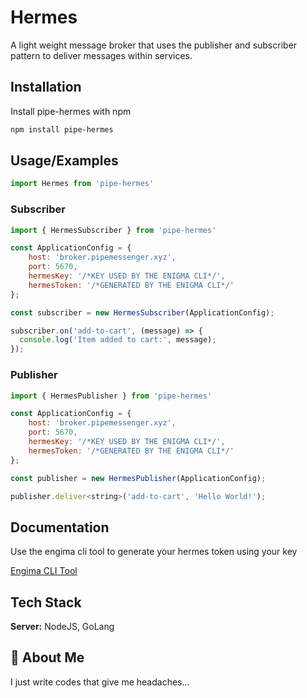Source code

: 
# Hermes 

A light weight message broker that uses the publisher and subscriber pattern to deliver messages within services.


## Installation

Install pipe-hermes with npm

```bash
npm install pipe-hermes
```
    
## Usage/Examples

```javascript
import Hermes from 'pipe-hermes'

```

### Subscriber

```javascript
import { HermesSubscriber } from 'pipe-hermes'

const ApplicationConfig = {
    host: 'broker.pipemessenger.xyz',
    port: 5670,
    hermesKey: '/*KEY USED BY THE ENIGMA CLI*/',
    hermesToken: '/*GENERATED BY THE ENIGMA CLI*/'
};

const subscriber = new HermesSubscriber(ApplicationConfig);

subscriber.on('add-to-cart', (message) => {
  console.log('Item added to cart:', message);
});

```

### Publisher

```javascript
import { HermesPublisher } from 'pipe-hermes'

const ApplicationConfig = {
    host: 'broker.pipemessenger.xyz',
    port: 5670,
    hermesKey: '/*KEY USED BY THE ENIGMA CLI*/',
    hermesToken: '/*GENERATED BY THE ENIGMA CLI*/'
};

const publisher = new HermesPublisher(ApplicationConfig);

publisher.deliver<string>('add-to-cart', 'Hello World!');

```
## Documentation

Use the engima cli tool to generate your hermes token using your key

[Engima CLI Tool](https://github.com/pipethedev/enigma)
## Tech Stack

**Server:** NodeJS, GoLang


## 🚀 About Me
I just write codes that give me headaches...

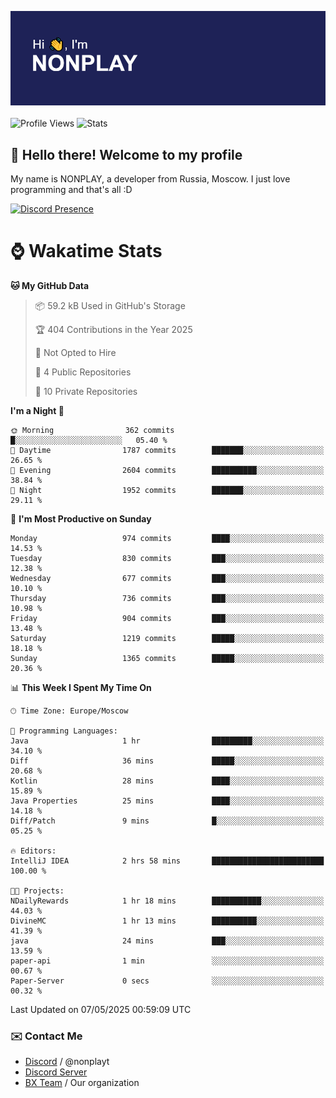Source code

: ![Discord Presence](./header.png)
<br></br>
![Profile Views](https://komarev.com/ghpvc/?username=NONPLAYT&color=blue&style=for-the-badge)
![Stats](https://img.shields.io/badge/0%25-OPTIMIZED-orange?style=for-the-badge)


## :wave: Hello there! Welcome to my profile

My name is NONPLAY, a developer from Russia, Moscow. I just love programming and that's all :D

[![Discord Presence](https://lanyard.cnrad.dev/api/597087584090587177?showDisplayName=true)](https://discord.com/users/597087584090587177) 

# ⌚ Wakatime Stats

<!--START_SECTION:waka-->
**🐱 My GitHub Data** 

> 📦 59.2 kB Used in GitHub's Storage 
 > 
> 🏆 404 Contributions in the Year 2025
 > 
> 🚫 Not Opted to Hire
 > 
> 📜 4 Public Repositories 
 > 
> 🔑 10 Private Repositories 
 > 
**I'm a Night 🦉** 

```text
🌞 Morning                362 commits         █░░░░░░░░░░░░░░░░░░░░░░░░   05.40 % 
🌆 Daytime                1787 commits        ███████░░░░░░░░░░░░░░░░░░   26.65 % 
🌃 Evening                2604 commits        ██████████░░░░░░░░░░░░░░░   38.84 % 
🌙 Night                  1952 commits        ███████░░░░░░░░░░░░░░░░░░   29.11 % 
```
📅 **I'm Most Productive on Sunday** 

```text
Monday                   974 commits         ████░░░░░░░░░░░░░░░░░░░░░   14.53 % 
Tuesday                  830 commits         ███░░░░░░░░░░░░░░░░░░░░░░   12.38 % 
Wednesday                677 commits         ███░░░░░░░░░░░░░░░░░░░░░░   10.10 % 
Thursday                 736 commits         ███░░░░░░░░░░░░░░░░░░░░░░   10.98 % 
Friday                   904 commits         ███░░░░░░░░░░░░░░░░░░░░░░   13.48 % 
Saturday                 1219 commits        █████░░░░░░░░░░░░░░░░░░░░   18.18 % 
Sunday                   1365 commits        █████░░░░░░░░░░░░░░░░░░░░   20.36 % 
```


📊 **This Week I Spent My Time On** 

```text
🕑︎ Time Zone: Europe/Moscow

💬 Programming Languages: 
Java                     1 hr                █████████░░░░░░░░░░░░░░░░   34.10 % 
Diff                     36 mins             █████░░░░░░░░░░░░░░░░░░░░   20.68 % 
Kotlin                   28 mins             ████░░░░░░░░░░░░░░░░░░░░░   15.89 % 
Java Properties          25 mins             ████░░░░░░░░░░░░░░░░░░░░░   14.18 % 
Diff/Patch               9 mins              █░░░░░░░░░░░░░░░░░░░░░░░░   05.25 % 

🔥 Editors: 
IntelliJ IDEA            2 hrs 58 mins       █████████████████████████   100.00 % 

🐱‍💻 Projects: 
NDailyRewards            1 hr 18 mins        ███████████░░░░░░░░░░░░░░   44.03 % 
DivineMC                 1 hr 13 mins        ██████████░░░░░░░░░░░░░░░   41.39 % 
java                     24 mins             ███░░░░░░░░░░░░░░░░░░░░░░   13.59 % 
paper-api                1 min               ░░░░░░░░░░░░░░░░░░░░░░░░░   00.67 % 
Paper-Server             0 secs              ░░░░░░░░░░░░░░░░░░░░░░░░░   00.32 % 
```


 Last Updated on 07/05/2025 00:59:09 UTC
<!--END_SECTION:waka-->

### ✉️ Contact Me

- [Discord](https://discord.com/users/597087584090587177) / @nonplayt
- [Discord Server](https://discord.gg/p7cxhw7E2M)
- [BX Team](https://github.com/BX-Team) / Our organization
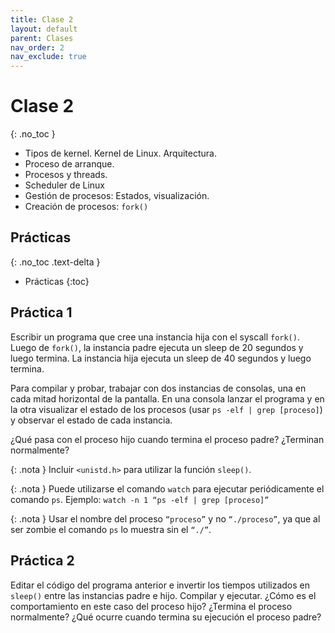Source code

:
 ```yaml
---
title: Clase 2
layout: default
parent: Clases
nav_order: 2
nav_exclude: true
---
```


# Clase 2
{: .no_toc }

* Tipos de kernel. Kernel de Linux. Arquitectura.
* Proceso de arranque.
* Procesos y threads.
* Scheduler de Linux
* Gestión de procesos: Estados, visualización.
* Creación de procesos: `fork()`

## Prácticas
{: .no_toc .text-delta }

* Prácticas
{:toc}

## Práctica 1

Escribir un programa que cree una instancia hija con el syscall `fork()`. Luego
de `fork()`, la instancia padre ejecuta un sleep de 20 segundos y luego termina.
La instancia hija ejecuta un sleep de 40 segundos y luego termina.

Para compilar y probar, trabajar con dos instancias de consolas, una en cada
mitad horizontal de la pantalla. En una consola lanzar el programa y en la otra
visualizar el estado de los procesos (usar `ps -elf | grep [proceso]`) y observar
el estado de cada instancia.

¿Qué pasa con el proceso hijo cuando termina el proceso padre? ¿Terminan
normalmente?

{: .nota }
Incluir `<unistd.h>` para utilizar la función `sleep()`.

{: .nota }
Puede utilizarse el comando `watch` para ejecutar periódicamente el comando
`ps`. Ejemplo: `watch -n 1 “ps -elf | grep [proceso]”`

{: .nota }
Usar el nombre del proceso `“proceso”` y no `“./proceso”`, ya que al ser zombie
el comando `ps` lo muestra sin el `“./”`.

## Práctica 2

Editar el código del programa anterior e invertir los tiempos utilizados en
`sleep()` entre las instancias padre e hijo. Compilar y ejecutar. ¿Cómo es el
comportamiento en este caso del proceso hijo? ¿Termina el proceso normalmente?
¿Qué ocurre cuando termina su ejecución el proceso padre?
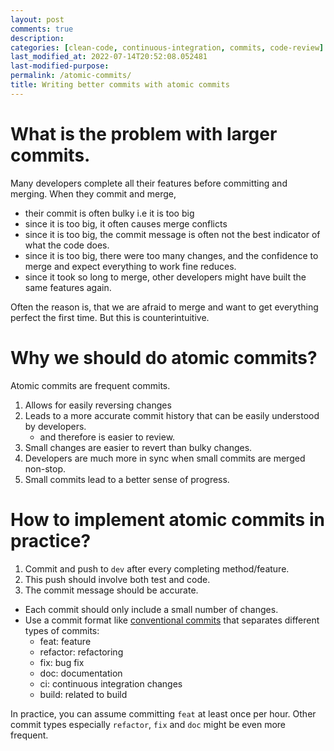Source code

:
 ```yaml
---
layout: post
comments: true
description:
categories: [clean-code, continuous-integration, commits, code-review]
last_modified_at: 2022-07-14T20:52:08.052481
last-modified-purpose:
permalink: /atomic-commits/
title: Writing better commits with atomic commits
---
```


# What is the problem with larger commits.

Many developers complete all their features before committing and merging. When they commit and merge, 
- their commit is often bulky i.e it is too big
- since it is too big, it often causes merge conflicts
- since it is too big, the commit message is often not the best indicator of what the code does.
- since it is too big, there were too many changes, and the confidence to merge and expect everything to work fine reduces.
- since it took so long to merge, other developers might have built the same features again.

Often the reason is, that we are afraid to merge and want to get everything perfect the first time. But this is counterintuitive.

# Why we should do atomic commits?

Atomic commits are frequent commits. 

1. Allows for easily reversing changes
2. Leads to a more accurate commit history that can be easily understood by developers.
    - and therefore is easier to review.
3. Small changes are easier to revert than bulky changes.
4. Developers are much more in sync when small commits are merged non-stop.
5. Small commits lead to a better sense of progress.

# How to implement atomic commits in practice?

1. Commit and push to `dev` after every completing method/feature.
2. This push should involve both test and code.
3. The commit message should be accurate.
- Each commit should only include a small number of changes.
- Use a commit format like [conventional commits](/conventional-commits) that separates different types of commits: 
    - feat: feature
    - refactor: refactoring
    - fix: bug fix
    - doc: documentation
    - ci: continuous integration changes
    - build: related to build

In practice, you can assume committing `feat` at least once per hour. Other commit types especially `refactor`, `fix` and `doc` might be even more frequent.
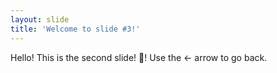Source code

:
 ```yaml
---
layout: slide
title: 'Welcome to slide #3!'
---
```

Hello! This is the second slide! 🍌!
Use the ← arrow to go back.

::::

TASK OBJECTIVE
Which of the lines above contain "refactor"? Return them all.

OUTPUT
    - refactor: refactoring
In practice, you can assume committing `feat` at least once per hour. Other commit types especially `refactor`, `fix` and `doc` might be even more frequent.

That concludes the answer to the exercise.